Decided on March 10, 2021 SUPREME COURT OF THE STATE OF NEW YORK Appellate Division, Second Judicial Department
WILLIAM F. MASTRO, A.P.J.
SYLVIA O. HINDS-RADIX
VALERIE BRATHWAITE NELSON
LINDA CHRISTOPHER, JJ.

2019-08639
(Index No. 602151/19)

[*1]Hawthorne Funding, LLC, appellant,

v

Karish Kapital, LLC, respondent.




Andrew Citron, New York, NY, for appellant.

Berger Fink LLP, New York, NY (David M. Berger, Jason M. Fink, and Leslie Perez-Bennie of counsel), for respondent.



DECISION & ORDER

In an action for an accounting, the plaintiff appeals from an order of the Supreme Court, Nassau County (Arthur M. Diamond, J.), entered June 27, 2019. The order granted the defendant's motion pursuant to CPLR 3211(a) to dismiss the complaint.

ORDERED that the order is affirmed, with costs.

The parties entered into a master participation agreement pursuant to which the defendant offered the plaintiff the opportunity to participate in the recovery of merchant cash advance transactions purchased by the defendant. The agreement defined the parties' relationship as that of seller and purchaser, and provided that the plaintiff, as the so-called purchaser, was not relying on the advice or judgment of the defendant and waived any claim based on its reliance on any statement of the defendant concerning merchants to whom it made cash advances.

The plaintiff commenced this action, asserting only a cause of action for an accounting. The defendant moved pursuant to CPLR 3211(a)(1) and (7) to dismiss the complaint, arguing that the lack of a fiduciary relationship between the parties was fatal to the cause of action for an accounting. The Supreme Court granted the motion, and the plaintiff appeals.

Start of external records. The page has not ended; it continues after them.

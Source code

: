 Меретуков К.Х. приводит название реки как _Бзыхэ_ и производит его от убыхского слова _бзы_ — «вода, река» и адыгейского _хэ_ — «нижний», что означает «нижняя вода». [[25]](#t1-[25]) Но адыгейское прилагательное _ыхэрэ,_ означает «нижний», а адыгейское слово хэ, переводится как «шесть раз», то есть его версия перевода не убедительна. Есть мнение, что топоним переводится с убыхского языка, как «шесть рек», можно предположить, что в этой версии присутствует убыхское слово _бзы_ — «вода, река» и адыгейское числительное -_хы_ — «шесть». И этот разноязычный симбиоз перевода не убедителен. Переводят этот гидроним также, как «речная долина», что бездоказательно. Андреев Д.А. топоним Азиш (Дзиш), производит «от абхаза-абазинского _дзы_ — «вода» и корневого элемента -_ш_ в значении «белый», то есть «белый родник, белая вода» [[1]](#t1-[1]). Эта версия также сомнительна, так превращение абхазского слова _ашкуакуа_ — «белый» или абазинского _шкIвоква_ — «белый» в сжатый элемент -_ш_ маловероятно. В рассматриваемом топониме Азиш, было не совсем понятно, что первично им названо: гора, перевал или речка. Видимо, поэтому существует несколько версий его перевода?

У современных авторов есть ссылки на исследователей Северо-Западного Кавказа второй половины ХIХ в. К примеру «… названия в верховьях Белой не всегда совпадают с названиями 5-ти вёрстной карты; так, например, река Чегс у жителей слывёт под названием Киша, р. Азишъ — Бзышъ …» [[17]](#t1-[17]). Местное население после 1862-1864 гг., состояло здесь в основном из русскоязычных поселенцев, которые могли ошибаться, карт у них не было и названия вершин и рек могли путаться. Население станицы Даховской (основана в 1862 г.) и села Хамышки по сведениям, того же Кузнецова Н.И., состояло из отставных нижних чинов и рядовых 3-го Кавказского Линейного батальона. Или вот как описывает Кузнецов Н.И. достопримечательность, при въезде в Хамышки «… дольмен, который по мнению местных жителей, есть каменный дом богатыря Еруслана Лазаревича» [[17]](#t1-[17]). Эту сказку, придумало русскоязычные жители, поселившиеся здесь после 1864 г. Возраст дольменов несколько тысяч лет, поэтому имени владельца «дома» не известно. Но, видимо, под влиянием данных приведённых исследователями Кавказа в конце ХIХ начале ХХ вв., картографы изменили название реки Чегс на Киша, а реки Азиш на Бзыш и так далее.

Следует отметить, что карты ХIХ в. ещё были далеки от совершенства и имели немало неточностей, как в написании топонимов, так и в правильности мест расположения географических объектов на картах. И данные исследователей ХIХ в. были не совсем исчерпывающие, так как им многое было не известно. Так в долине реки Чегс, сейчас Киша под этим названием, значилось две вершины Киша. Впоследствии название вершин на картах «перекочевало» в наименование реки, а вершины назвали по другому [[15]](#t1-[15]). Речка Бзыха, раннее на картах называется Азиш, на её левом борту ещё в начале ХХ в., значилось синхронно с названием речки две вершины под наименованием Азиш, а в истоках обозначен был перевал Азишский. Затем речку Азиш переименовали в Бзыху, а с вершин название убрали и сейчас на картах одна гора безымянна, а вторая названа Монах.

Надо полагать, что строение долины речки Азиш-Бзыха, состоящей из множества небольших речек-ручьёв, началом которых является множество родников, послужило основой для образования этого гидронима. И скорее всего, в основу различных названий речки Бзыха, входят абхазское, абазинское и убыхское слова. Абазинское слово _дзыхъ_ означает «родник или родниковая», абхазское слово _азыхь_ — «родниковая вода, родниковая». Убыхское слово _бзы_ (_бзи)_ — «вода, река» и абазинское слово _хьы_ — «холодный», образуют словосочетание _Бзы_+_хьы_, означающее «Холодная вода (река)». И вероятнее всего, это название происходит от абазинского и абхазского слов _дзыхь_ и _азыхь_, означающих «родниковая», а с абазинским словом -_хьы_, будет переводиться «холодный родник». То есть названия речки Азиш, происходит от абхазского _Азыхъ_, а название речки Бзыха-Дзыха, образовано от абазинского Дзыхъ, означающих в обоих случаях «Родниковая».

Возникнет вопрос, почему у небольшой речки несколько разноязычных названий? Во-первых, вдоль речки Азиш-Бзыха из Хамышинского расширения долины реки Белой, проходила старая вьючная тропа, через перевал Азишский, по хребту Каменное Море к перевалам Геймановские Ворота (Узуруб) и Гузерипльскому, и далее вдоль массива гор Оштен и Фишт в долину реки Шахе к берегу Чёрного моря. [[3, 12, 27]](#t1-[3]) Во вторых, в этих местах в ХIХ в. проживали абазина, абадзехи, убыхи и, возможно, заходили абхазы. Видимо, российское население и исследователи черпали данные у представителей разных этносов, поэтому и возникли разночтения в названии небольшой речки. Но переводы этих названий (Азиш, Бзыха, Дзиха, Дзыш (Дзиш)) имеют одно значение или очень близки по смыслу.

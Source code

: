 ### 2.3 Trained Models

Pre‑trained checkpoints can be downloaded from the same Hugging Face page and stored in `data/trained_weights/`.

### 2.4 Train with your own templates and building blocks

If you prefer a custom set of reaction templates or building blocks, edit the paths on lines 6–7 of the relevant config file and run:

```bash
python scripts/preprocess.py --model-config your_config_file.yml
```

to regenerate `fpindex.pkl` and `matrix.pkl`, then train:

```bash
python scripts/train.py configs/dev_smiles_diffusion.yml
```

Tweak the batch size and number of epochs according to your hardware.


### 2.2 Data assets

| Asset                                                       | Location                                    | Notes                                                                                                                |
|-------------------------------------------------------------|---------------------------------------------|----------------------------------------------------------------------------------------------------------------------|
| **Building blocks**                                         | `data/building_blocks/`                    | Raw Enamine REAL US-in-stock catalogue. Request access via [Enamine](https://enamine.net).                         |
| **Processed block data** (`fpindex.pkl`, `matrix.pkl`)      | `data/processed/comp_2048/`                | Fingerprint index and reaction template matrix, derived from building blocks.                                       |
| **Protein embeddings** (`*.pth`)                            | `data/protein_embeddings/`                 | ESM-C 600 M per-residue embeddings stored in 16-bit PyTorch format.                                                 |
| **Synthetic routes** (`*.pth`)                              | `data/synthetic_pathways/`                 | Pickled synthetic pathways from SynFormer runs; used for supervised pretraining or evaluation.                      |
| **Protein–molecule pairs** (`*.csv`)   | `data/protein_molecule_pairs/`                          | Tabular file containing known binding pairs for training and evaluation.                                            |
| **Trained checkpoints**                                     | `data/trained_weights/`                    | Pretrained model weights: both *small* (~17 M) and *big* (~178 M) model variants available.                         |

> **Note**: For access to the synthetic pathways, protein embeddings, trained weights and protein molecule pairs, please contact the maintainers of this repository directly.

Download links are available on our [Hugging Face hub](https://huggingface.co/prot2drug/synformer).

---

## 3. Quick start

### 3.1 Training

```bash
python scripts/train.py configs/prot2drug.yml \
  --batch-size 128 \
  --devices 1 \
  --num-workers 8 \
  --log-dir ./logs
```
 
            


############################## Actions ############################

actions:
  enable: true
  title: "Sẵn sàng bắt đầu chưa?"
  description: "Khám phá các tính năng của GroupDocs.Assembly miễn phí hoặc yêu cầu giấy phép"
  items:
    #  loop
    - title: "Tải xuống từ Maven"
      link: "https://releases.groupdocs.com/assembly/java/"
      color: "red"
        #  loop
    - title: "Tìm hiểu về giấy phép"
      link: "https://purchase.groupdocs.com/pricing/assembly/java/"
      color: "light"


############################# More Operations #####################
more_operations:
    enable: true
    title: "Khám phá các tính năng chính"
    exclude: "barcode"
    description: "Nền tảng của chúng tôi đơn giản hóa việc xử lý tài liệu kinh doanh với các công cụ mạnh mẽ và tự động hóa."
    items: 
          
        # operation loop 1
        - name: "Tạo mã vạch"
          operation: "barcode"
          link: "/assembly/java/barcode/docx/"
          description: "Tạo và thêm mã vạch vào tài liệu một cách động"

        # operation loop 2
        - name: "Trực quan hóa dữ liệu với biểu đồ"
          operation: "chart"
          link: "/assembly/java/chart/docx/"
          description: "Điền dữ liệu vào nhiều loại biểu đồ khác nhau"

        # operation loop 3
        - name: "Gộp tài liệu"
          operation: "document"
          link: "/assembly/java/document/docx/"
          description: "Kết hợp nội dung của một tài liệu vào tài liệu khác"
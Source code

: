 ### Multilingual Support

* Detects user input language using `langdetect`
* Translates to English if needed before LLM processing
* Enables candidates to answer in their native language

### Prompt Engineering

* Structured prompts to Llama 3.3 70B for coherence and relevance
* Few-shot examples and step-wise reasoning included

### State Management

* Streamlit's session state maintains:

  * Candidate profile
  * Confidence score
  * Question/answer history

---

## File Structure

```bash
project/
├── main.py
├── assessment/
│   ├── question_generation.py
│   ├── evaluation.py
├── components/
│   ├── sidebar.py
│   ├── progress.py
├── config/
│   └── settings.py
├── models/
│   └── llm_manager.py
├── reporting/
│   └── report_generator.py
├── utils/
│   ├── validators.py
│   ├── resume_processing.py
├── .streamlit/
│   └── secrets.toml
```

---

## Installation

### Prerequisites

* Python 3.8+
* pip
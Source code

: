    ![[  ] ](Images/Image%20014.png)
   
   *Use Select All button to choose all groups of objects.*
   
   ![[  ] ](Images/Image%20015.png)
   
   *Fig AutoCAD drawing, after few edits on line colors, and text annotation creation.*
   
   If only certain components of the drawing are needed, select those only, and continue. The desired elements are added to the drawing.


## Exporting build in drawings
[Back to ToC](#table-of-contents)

The plaintiff's allegation of a fiduciary relationship between it and the defendant is directly refuted by the parties' agreement, which was an arm's length business transaction between sophisticated business people and which did not create any fiduciary duty (see ABL Advisor LLC v Peck, 147 AD3d 689, 691). Moreover, the plaintiff did not allege any special circumstances warranting an accounting in the interest of justice (see Saul v Cahan, 153 AD3d 947, 949).

Accordingly, the Supreme Court properly granted the defendant's motion to dismiss the complaint.

MASTRO, A.P.J., HINDS-RADIX, BRATHWAITE NELSON and CHRISTOPHER, JJ., concur.